El Heraldo coloca ambas manos sobre mis hombros y dice, “Lo que se te acaba de mostrar ha ocurrido a lo largo de muchas noches. Sepas que los ángeles y el Espíritu Santo te ayudarán cuando prepares estos mensajes importantes. No te preocupes por lo que otros digan. Recuerda, tú eres un mensajero llamado para presentar estos mensajes. Los que escuchen estas palabras, discernirán la dirección del Espíritu Santo. Los que no lo hagan y sigan adorando de la manera como lo han estado haciendo, se encontrarán con su Creador en la segunda resurrección, junto con Satanás, a quien ellos adoran. Debe quedar claro que cada individuo tendrá que rendir cuentas a Aquél que se sienta en su gran trono celestial. ¿Adorarán con reverencia al Padre Santo del cielo, y vivirán por toda la eternidad en adoración reverente con los santos ángeles y los habitantes del universo? O, ¿elegirán seguir con los cultos de Satanás, y hallarse con él y sus ángeles en el fuego consumidor? Cada uno debe escoger a quién va a adorar.”

1. Isaías 37:16
Jehová de los ejércitos, Dios de Israel, que moras entre los querubines, sólo tú eres Dios de todos los reinos de la tierra; tú hiciste los cielos y la tierra.

Isaías 6:2-3
Por encima de él había serafines; cada uno tenía seis alas; con dos cubrían sus rostros, con dos cubrían sus pies, y con dos volaban. Y el uno al otro daba voces, diciendo: Santo, santo, santo es Jehová de los ejércitos; toda la tierra está llena de su gloria.

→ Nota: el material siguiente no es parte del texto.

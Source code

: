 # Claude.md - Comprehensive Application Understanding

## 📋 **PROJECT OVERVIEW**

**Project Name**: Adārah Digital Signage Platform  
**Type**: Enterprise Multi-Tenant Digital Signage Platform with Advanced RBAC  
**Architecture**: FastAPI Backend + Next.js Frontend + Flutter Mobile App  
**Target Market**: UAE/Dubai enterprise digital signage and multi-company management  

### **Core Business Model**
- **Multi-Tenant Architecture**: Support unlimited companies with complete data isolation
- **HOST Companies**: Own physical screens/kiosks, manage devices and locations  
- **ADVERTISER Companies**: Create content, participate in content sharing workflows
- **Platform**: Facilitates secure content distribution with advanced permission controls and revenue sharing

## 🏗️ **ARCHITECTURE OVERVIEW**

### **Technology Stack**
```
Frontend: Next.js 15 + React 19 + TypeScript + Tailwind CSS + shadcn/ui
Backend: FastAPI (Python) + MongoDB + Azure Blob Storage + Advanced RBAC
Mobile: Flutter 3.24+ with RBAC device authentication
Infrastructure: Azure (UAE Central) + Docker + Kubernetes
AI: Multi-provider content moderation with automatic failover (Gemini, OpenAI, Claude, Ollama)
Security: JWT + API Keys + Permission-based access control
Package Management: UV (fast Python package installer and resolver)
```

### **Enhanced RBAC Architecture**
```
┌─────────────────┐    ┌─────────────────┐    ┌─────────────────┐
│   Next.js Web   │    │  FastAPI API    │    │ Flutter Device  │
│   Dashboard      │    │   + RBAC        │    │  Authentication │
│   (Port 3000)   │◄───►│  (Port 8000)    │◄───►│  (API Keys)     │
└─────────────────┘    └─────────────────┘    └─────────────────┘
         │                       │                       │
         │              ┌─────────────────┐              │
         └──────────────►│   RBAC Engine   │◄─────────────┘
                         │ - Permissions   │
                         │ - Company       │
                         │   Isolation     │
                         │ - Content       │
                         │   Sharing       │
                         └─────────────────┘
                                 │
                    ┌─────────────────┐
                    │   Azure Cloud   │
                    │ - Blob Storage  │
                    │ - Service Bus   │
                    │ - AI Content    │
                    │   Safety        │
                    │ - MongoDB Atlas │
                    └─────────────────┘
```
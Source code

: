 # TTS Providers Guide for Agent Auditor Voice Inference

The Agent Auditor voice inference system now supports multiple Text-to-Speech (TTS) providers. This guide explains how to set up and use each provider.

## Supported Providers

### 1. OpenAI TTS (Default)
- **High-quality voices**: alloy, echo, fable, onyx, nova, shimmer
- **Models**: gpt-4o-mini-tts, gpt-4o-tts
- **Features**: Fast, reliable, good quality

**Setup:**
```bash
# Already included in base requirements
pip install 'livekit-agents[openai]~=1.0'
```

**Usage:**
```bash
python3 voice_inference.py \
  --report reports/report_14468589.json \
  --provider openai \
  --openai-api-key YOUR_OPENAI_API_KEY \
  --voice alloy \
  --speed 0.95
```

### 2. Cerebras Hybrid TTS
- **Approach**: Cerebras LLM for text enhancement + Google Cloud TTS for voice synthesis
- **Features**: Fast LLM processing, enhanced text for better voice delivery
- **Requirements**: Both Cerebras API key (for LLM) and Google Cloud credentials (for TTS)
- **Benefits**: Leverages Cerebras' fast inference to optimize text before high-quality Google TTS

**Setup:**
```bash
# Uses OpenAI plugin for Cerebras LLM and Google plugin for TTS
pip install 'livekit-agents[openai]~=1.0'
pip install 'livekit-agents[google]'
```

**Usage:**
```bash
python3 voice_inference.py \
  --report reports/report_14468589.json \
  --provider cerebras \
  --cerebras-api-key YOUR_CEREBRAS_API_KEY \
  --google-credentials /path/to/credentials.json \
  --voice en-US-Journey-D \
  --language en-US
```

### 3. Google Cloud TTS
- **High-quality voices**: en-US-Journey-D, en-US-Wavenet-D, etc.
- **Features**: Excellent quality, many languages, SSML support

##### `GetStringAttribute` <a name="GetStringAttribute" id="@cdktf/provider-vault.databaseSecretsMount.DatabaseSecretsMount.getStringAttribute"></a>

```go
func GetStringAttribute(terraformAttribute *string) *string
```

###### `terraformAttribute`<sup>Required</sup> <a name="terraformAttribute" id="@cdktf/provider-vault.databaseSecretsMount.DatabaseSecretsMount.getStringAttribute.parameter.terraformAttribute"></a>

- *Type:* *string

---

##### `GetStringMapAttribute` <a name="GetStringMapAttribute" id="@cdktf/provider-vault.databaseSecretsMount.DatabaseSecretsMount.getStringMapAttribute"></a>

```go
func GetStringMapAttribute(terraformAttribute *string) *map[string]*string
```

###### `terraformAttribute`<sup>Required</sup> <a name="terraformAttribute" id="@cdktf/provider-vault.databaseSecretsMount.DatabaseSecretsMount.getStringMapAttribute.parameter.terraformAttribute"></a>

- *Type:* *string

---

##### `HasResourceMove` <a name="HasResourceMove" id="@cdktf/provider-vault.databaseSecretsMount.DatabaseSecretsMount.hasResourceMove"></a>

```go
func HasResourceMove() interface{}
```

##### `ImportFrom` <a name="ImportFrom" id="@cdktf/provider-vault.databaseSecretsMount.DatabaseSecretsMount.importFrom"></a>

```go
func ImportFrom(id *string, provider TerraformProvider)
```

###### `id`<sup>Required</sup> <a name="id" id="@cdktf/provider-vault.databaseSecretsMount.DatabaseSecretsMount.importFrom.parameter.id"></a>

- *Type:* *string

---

2. El Conflicto de los Siglos, p. 646
Inmediatos al trono se encuentran los que fueron alguna vez celosos en la causa de Satanás, pero que, cual tizones arrancados del fuego, siguieron luego a su Salvador con profunda e intensa devoción. Vienen después los que perfeccionaron su carácter cristiano en medio de la mentira y de la incredulidad, los que honraron la ley de Dios cuando el mundo cristiano la declaró abolida, y los millones de todas las edades que fueron martirizados por su fe. Y más allá está la “grande muchedumbre, que nadie podía contar, de entre todas las naciones, y las tribus, y los pueblos, y las lenguas [...] de pie ante el trono y delante del Cordero, revestidos de ropas blancas, y teniendo palmas en sus manos” Apocalipsis 7:9. Su lucha terminó; ganaron la victoria. Disputaron el premio de la carrera y lo alcanzaron. La palma que llevan en la mano es símbolo de su triunfo, la vestidura blanca, emblema de la justicia perfecta de Cristo que es ahora de ellos.
3. Consejos para la Iglesia, p. 450
Felices son los que tienen un santuario, sea alto o humilde, en la ciudad o entre las escarpadas cuevas de la montaña, en la humilde choza o en el desierto. Si es lo mejor que pueden obtener para el Maestro, él santificará ese lugar con su presencia y será santo para el Señor de los ejércitos.
4. Mateo 18:20
Porque donde están dos o tres congregados en mi nombre, allí estoy en medio de ellos.